My American Gods bosses sent me this screenshot of my lil piece of the pie in the show’s opening credits. Maybe some day years from now my name on a screen will make me feel nothing but currently, it still gives me a hot zing of yay which is what I call all good feelings, just in general. COMING TO STARZ 4.30!

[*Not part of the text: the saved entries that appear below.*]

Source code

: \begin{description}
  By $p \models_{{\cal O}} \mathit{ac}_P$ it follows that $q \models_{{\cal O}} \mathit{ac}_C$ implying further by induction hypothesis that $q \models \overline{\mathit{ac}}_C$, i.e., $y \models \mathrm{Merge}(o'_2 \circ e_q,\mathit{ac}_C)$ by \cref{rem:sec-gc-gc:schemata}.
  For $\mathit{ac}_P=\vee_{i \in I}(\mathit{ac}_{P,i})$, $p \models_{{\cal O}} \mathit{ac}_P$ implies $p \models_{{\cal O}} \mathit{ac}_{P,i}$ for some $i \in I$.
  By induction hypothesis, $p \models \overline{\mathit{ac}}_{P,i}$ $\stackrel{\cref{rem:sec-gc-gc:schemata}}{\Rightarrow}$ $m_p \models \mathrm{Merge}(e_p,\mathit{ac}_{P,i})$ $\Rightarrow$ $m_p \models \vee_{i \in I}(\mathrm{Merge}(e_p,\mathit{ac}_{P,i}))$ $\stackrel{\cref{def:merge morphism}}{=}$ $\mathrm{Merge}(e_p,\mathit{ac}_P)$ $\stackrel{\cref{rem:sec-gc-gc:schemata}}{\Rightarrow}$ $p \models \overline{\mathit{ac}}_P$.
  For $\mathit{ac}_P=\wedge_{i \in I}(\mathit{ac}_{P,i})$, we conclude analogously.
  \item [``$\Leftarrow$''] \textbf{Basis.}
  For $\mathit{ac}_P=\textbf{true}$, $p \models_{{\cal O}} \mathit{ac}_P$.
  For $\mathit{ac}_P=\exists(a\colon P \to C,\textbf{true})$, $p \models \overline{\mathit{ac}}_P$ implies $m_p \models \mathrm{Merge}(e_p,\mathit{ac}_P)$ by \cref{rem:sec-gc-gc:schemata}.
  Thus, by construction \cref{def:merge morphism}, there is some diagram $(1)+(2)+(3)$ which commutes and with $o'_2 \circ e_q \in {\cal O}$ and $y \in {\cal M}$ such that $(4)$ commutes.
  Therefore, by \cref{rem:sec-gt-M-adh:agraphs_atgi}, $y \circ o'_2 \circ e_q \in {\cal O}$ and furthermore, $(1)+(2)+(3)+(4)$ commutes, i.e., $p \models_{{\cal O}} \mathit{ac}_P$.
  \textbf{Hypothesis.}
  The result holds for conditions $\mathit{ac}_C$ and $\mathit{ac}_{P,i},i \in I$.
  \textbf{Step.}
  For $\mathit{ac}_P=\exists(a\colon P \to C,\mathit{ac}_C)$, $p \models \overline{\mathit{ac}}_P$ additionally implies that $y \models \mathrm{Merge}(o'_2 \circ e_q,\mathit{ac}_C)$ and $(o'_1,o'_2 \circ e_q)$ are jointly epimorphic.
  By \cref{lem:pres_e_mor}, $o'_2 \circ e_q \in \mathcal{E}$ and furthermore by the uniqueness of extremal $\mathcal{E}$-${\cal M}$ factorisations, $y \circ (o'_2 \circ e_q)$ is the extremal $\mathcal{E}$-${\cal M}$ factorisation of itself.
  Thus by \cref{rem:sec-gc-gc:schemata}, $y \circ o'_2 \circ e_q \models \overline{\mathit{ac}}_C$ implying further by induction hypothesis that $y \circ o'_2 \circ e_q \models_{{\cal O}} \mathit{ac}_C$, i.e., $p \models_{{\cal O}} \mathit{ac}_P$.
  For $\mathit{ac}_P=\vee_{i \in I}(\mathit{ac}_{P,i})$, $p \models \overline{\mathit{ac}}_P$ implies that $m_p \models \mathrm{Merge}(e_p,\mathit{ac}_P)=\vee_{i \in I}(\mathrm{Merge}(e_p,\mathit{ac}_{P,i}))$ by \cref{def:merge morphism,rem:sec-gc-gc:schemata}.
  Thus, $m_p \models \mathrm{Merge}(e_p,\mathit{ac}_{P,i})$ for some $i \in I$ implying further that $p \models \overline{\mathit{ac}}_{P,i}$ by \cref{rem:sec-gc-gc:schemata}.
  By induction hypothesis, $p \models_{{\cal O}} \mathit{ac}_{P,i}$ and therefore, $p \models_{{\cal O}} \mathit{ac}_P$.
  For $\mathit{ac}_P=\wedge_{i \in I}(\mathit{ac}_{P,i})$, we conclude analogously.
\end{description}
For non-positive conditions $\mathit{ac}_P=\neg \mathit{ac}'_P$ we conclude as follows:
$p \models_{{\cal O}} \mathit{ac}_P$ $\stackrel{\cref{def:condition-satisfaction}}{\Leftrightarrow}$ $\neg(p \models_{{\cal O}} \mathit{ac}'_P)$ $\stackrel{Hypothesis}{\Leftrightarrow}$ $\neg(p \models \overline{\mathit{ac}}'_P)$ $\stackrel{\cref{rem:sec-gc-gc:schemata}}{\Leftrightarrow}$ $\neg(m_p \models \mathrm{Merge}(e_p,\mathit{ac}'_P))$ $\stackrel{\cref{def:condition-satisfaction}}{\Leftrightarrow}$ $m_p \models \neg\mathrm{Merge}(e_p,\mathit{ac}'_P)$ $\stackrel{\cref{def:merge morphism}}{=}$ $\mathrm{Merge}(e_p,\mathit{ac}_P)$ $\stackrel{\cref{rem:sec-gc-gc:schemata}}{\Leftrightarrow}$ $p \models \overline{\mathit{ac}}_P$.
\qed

Being that I have a play that’s about Cake, watching the Great British Baking Show is actually NOT procrastination or distraction, it is in fact research. Thank God Netflix just added two seasons of it so I can continue this important work. I’m only one episode in, but I must go ahead and declare my favorite, Frances:
Frances designs children’s clothes for a living, and likes to make cake ‘fun.’ For the ‘sandwich cake’ challenge she made a cake that actually looks like a giant jam sandwich, complete with sugar wrapper that you peel off the sandwich before eating.
For the show stopper chocolate cake challenge, she made a SECRET SQUIRREL CAKE THAT HAS A SECRET CHOCOLATE SQUIRREL HIDING INSIDE OF IT.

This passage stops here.